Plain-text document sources

------------------------------

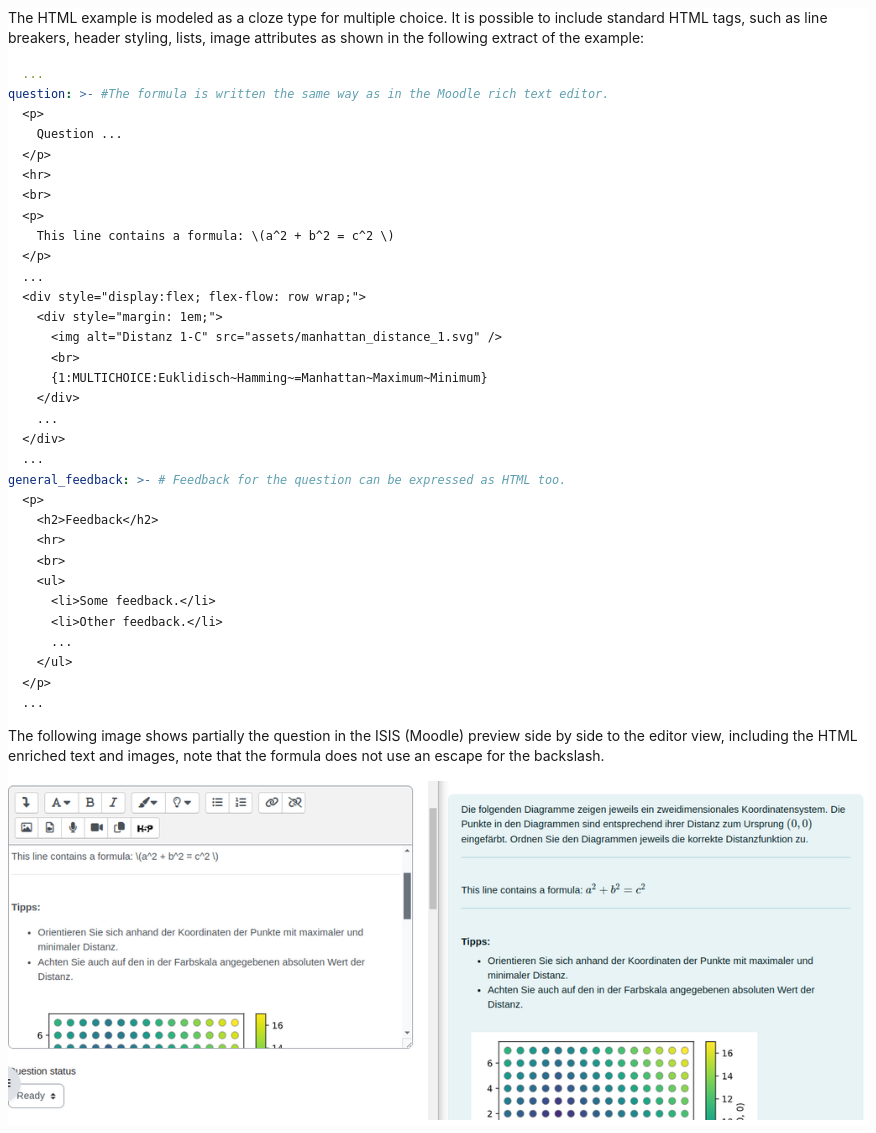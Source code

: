 The HTML example is modeled as a cloze type for multiple choice. It is possible to include standard HTML tags, such as line breakers, header styling, lists, image attributes as shown in the following extract of the example:

```yaml
  ...
question: >- #The formula is written the same way as in the Moodle rich text editor.
  <p>
    Question ...
  </p>
  <hr>
  <br>
  <p>
    This line contains a formula: \(a^2 + b^2 = c^2 \)
  </p>
  ...
  <div style="display:flex; flex-flow: row wrap;">
    <div style="margin: 1em;">
      <img alt="Distanz 1-C" src="assets/manhattan_distance_1.svg" />
      <br>
      {1:MULTICHOICE:Euklidisch~Hamming~=Manhattan~Maximum~Minimum}
    </div>
    ...
  </div>
  ...
general_feedback: >- # Feedback for the question can be expressed as HTML too.
  <p>
    <h2>Feedback</h2>
    <hr>
    <br>
    <ul>
      <li>Some feedback.</li>
      <li>Other feedback.</li>
      ...
    </ul>
  </p>
  ...
```

The following image shows partially the question in the ISIS (Moodle) preview side by side to the editor view, including the HTML enriched text and images, note that the formula does not use an escape for the backslash.

![Pure HTML question definition editor and preview.](assets/html_formatting-1.png)
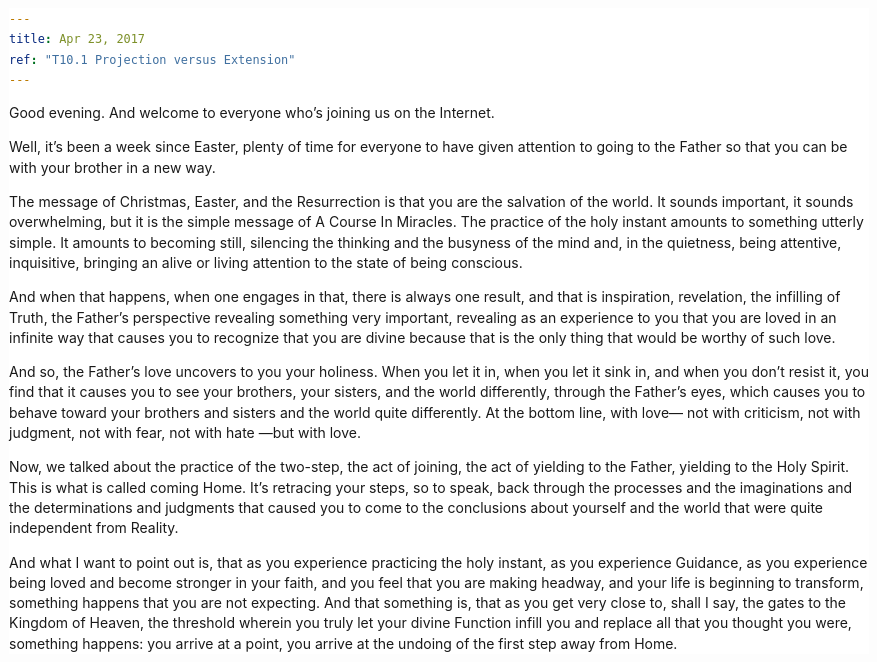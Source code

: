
 ```yaml
---
title: Apr 23, 2017
ref: "T10.1 Projection versus Extension"
---
```


Good evening. And welcome to everyone who&rsquo;s joining us on the
Internet.

Well, it&rsquo;s been a week since Easter, plenty of time for everyone
to have given attention to going to the Father so that you can be with
your brother in a new way.

The message of Christmas, Easter, and the Resurrection is that you are
the salvation of the world. It sounds important, it sounds overwhelming,
but it is the simple message of A Course In Miracles. The practice of
the holy instant amounts to something utterly simple. It amounts to
becoming still, silencing the thinking and the busyness of the mind and,
in the quietness, being attentive, inquisitive, bringing an alive or
living attention to the state of being conscious.

And when that happens, when one engages in that, there is always one
result, and that is inspiration, revelation, the infilling of Truth, the
Father&rsquo;s perspective revealing something very important, revealing
as an experience to you that you are loved in an infinite way that
causes you to recognize that you are divine because that is the only
thing that would be worthy of such love.

And so, the Father&rsquo;s love uncovers to you your holiness. When you
let it in, when you let it sink in, and when you don&rsquo;t resist it,
you find that it causes you to see your brothers, your sisters, and the
world differently, through the Father&rsquo;s eyes, which causes you to
behave toward your brothers and sisters and the world quite differently.
At the bottom line, with love&mdash; not with criticism, not with
judgment, not with fear, not with hate &mdash;but with love.

Now, we talked about the practice of the two-step, the act of joining,
the act of yielding to the Father, yielding to the Holy Spirit. This is
what is called coming Home. It&rsquo;s retracing your steps, so to
speak, back through the processes and the imaginations and the
determinations and judgments that caused you to come to the conclusions
about yourself and the world that were quite independent from Reality.

And what I want to point out is, that as you experience practicing the
holy instant, as you experience Guidance, as you experience being loved
and become stronger in your faith, and you feel that you are making
headway, and your life is beginning to transform, something happens that
you are not expecting. And that something is, that as you get very close
to, shall I say, the gates to the Kingdom of Heaven, the threshold
wherein you truly let your divine Function infill you and replace all
that you thought you were, something happens: you arrive at a point, you
arrive at the undoing of the first step away from Home.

------------------------------

• _Exercise directions_: Output the lines above in full and exactly. Leave out every picture.

• _Exercise output_:
Source code

: The HTML example is modeled as a cloze type for multiple choice. It is possible to include standard HTML tags, such as line breakers, header styling, lists, image attributes as shown in the following extract of the example:

```yaml
  ...
question: >- #The formula is written the same way as in the Moodle rich text editor.
  <p>
    Question ...
  </p>
  <hr>
  <br>
  <p>
    This line contains a formula: \(a^2 + b^2 = c^2 \)
  </p>
  ...
  <div style="display:flex; flex-flow: row wrap;">
    <div style="margin: 1em;">
      <img alt="Distanz 1-C" src="assets/manhattan_distance_1.svg" />
      <br>
      {1:MULTICHOICE:Euklidisch~Hamming~=Manhattan~Maximum~Minimum}
    </div>
    ...
  </div>
  ...
general_feedback: >- # Feedback for the question can be expressed as HTML too.
  <p>
    <h2>Feedback</h2>
    <hr>
    <br>
    <ul>
      <li>Some feedback.</li>
      <li>Other feedback.</li>
      ...
    </ul>
  </p>
  ...
```

The following image shows partially the question in the ISIS (Moodle) preview side by side to the editor view, including the HTML enriched text and images, note that the formula does not use an escape for the backslash.

![Pure HTML question definition editor and preview.](assets/html_formatting-1.png)
Source code

:
 ```yaml
---
title: Apr 23, 2017
ref: "T10.1 Projection versus Extension"
---
```


Good evening. And welcome to everyone who&rsquo;s joining us on the
Internet.

Well, it&rsquo;s been a week since Easter, plenty of time for everyone
to have given attention to going to the Father so that you can be with
your brother in a new way.

The message of Christmas, Easter, and the Resurrection is that you are
the salvation of the world. It sounds important, it sounds overwhelming,
but it is the simple message of A Course In Miracles. The practice of
the holy instant amounts to something utterly simple. It amounts to
becoming still, silencing the thinking and the busyness of the mind and,
in the quietness, being attentive, inquisitive, bringing an alive or
living attention to the state of being conscious.

And when that happens, when one engages in that, there is always one
result, and that is inspiration, revelation, the infilling of Truth, the
Father&rsquo;s perspective revealing something very important, revealing
as an experience to you that you are loved in an infinite way that
causes you to recognize that you are divine because that is the only
thing that would be worthy of such love.

And so, the Father&rsquo;s love uncovers to you your holiness. When you
let it in, when you let it sink in, and when you don&rsquo;t resist it,
you find that it causes you to see your brothers, your sisters, and the
world differently, through the Father&rsquo;s eyes, which causes you to
behave toward your brothers and sisters and the world quite differently.
At the bottom line, with love&mdash; not with criticism, not with
judgment, not with fear, not with hate &mdash;but with love.

Now, we talked about the practice of the two-step, the act of joining,
the act of yielding to the Father, yielding to the Holy Spirit. This is
what is called coming Home. It&rsquo;s retracing your steps, so to
speak, back through the processes and the imaginations and the
determinations and judgments that caused you to come to the conclusions
about yourself and the world that were quite independent from Reality.

And what I want to point out is, that as you experience practicing the
holy instant, as you experience Guidance, as you experience being loved
and become stronger in your faith, and you feel that you are making
headway, and your life is beginning to transform, something happens that
you are not expecting. And that something is, that as you get very close
to, shall I say, the gates to the Kingdom of Heaven, the threshold
wherein you truly let your divine Function infill you and replace all
that you thought you were, something happens: you arrive at a point, you
arrive at the undoing of the first step away from Home.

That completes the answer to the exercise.